BigAdmin System Administration Portal
BigAdmin XPerts

Pages:   1 - 2 | » Next
Last Updated August 08, 2007

XPert: Solaris Fibre Channel Connectivity, Configuration and Tuning

Sumit Gupta Bio | XPerts Home

Page 1 (1-12 of 22 questions)
  1. What are the different components that make up the total FC solution?
  2. What is the difference between Solaris 8/9 and Solaris 10 releases with regards to Fibre Channel SAN support?
  3. What are the main advantages of the Leadville driver in the Solaris 10 OS? Does the new framework negate the requirement for lpfc.conf and sd.conf configuration files?
  4. Is there a good tool to determine how utilized your FC link(s) are?
  5. How can we ensure that the Emulex driver for LP10000DC-x running on the Solaris 8 OS is totally removed before upgrading from the Solaris 8 release to Solaris 10?
  6. What is your opinion about fixed settings for Fibre Channel topology and speed in emlxs.conf and qlc.conf?
  7. What is the relationship of MPxIO and ZFS - and then ZFS and SAN device configuration?
  8. On the Solaris 8, 9, and 10 OS, what tools are available to monitor HBA performance and statistics?
  9. Why does Sun use so many different management interfaces with its storage devices?
  10. Sun has recently implemented TPGS into STMS. Is there any formal documentation available that describes the details?
  11. Is there any documentation that describes all the sd/ssd parameters?
  12. With the Solaris 10 OS, (s)sd_retry_count does not seem to exist anymore. Is this correct, and if so, why?

Q: What are the different components that make up the total FC solution?

A: Users connect to Fibre Channel SANs through a PCI card commonly known as Host Bus Adapter. These are provided by two major Sun OEM vendors, Qlogic (www.qlogic.com) and Emulex (www.emulex.com). Each of these vendors offer a variety of different HBAs with different speeds and port counts. Check out their web sites for more information. The device driver for all of the Qlogic's HBAs is 'qlc' which resides under /kernel/drv/ or /kernel/drv/sparcv9 or /kernel/drv/amd64, depending upon the Solaris host. Similarly the device driver for all of the Emulex HBAs is 'emlxs' which also sits at the location specified above.
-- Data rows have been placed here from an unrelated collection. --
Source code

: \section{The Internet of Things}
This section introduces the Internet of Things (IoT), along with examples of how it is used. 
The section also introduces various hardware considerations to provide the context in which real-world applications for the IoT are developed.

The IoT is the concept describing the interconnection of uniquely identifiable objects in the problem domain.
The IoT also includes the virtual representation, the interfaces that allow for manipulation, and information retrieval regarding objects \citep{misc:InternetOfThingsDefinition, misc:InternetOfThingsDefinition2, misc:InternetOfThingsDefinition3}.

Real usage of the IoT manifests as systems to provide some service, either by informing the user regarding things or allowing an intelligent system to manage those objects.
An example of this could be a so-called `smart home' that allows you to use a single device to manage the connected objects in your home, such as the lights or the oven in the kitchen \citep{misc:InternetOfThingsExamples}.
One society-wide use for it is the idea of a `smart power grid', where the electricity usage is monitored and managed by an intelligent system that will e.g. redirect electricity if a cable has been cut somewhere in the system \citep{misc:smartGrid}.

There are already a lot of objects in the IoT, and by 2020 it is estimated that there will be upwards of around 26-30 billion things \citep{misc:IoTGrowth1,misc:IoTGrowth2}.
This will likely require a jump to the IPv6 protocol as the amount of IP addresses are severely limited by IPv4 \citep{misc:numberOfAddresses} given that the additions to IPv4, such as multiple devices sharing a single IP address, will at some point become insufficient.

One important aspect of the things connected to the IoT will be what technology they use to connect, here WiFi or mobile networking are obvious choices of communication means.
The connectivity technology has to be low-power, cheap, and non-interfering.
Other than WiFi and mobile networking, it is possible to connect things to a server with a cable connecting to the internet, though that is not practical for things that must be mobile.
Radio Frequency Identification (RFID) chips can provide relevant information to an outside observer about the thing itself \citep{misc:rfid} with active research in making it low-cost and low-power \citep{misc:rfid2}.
These device drivers are primarily responsible for driving the HBA hardware but they themselves don't do much of the protocol work.
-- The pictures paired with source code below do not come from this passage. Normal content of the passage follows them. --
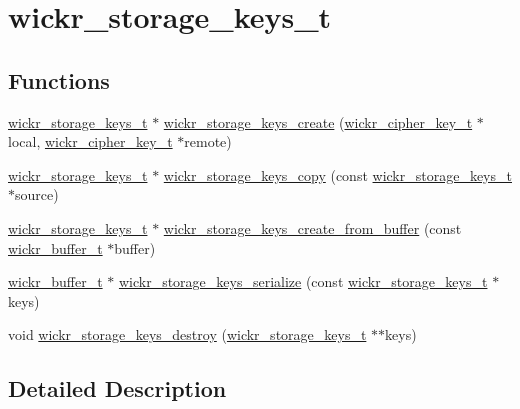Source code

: \hypertarget{group__wickr__storage__keys}{}\section{wickr\+\_\+storage\+\_\+keys\+\_\+t}
\label{group__wickr__storage__keys}
\subsection*{Functions}
\begin{DoxyCompactItemize}
\item 
\hyperlink{structwickr__storage__keys}{wickr\+\_\+storage\+\_\+keys\+\_\+t} $\ast$ \hyperlink{group__wickr__storage__keys_gad03ddd5ea10633ca35097e5f4707d5cb}{wickr\+\_\+storage\+\_\+keys\+\_\+create} (\hyperlink{structwickr__cipher__key}{wickr\+\_\+cipher\+\_\+key\+\_\+t} $\ast$local, \hyperlink{structwickr__cipher__key}{wickr\+\_\+cipher\+\_\+key\+\_\+t} $\ast$remote)
\item 
\hyperlink{structwickr__storage__keys}{wickr\+\_\+storage\+\_\+keys\+\_\+t} $\ast$ \hyperlink{group__wickr__storage__keys_gad6839a21bca1c28775d51deb6b7c3835}{wickr\+\_\+storage\+\_\+keys\+\_\+copy} (const \hyperlink{structwickr__storage__keys}{wickr\+\_\+storage\+\_\+keys\+\_\+t} $\ast$source)
\item 
\hyperlink{structwickr__storage__keys}{wickr\+\_\+storage\+\_\+keys\+\_\+t} $\ast$ \hyperlink{group__wickr__storage__keys_gae5631d93182e635fb7f48269eb3f1723}{wickr\+\_\+storage\+\_\+keys\+\_\+create\+\_\+from\+\_\+buffer} (const \hyperlink{structwickr__buffer}{wickr\+\_\+buffer\+\_\+t} $\ast$buffer)
\item 
\hyperlink{structwickr__buffer}{wickr\+\_\+buffer\+\_\+t} $\ast$ \hyperlink{group__wickr__storage__keys_ga10a0d6e13442682b2fecff2ed753c2f6}{wickr\+\_\+storage\+\_\+keys\+\_\+serialize} (const \hyperlink{structwickr__storage__keys}{wickr\+\_\+storage\+\_\+keys\+\_\+t} $\ast$keys)
\item 
void \hyperlink{group__wickr__storage__keys_ga2c1494802577d025d70bf553c43da344}{wickr\+\_\+storage\+\_\+keys\+\_\+destroy} (\hyperlink{structwickr__storage__keys}{wickr\+\_\+storage\+\_\+keys\+\_\+t} $\ast$$\ast$keys)
\end{DoxyCompactItemize}


\subsection{Detailed Description}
The majority of the Fibre Channel protocol is handled by a kernel software layer, known as the Leadville Stack or Sun StorEdge SAN Foundation Software. This is composed of two kernel modules, 'fp' and 'fctl'. fp resides in the /kernel/drv tree and fctl resides in the /kernel/misc tree. But Fibre Channel Protocol by itself cannot talk to storage devices. The protocol that helps communicating with storage devices is SCSI, which in this case runs on top of the Fibre Channel protocol (hence the term "protocol stack"). The kernel software which encapsulates SCSI on top of FC is 'fcp' found under the /kernel/drv tree. Now SCSI offers communicating to different types of storage devices like disks, tapes, medium changers and so on. Each of these different types of devices use a different set of commands and operations and hence they have different kernel modules, called target drivers, to help the rest of the system communicate with them. These modules are 'sd' (x86 platforms) and 'ssd' (SPARC platforms) for disks and 'st' for tapes, to name a few. Each of these modules have man pages. Type man <module name> for more information.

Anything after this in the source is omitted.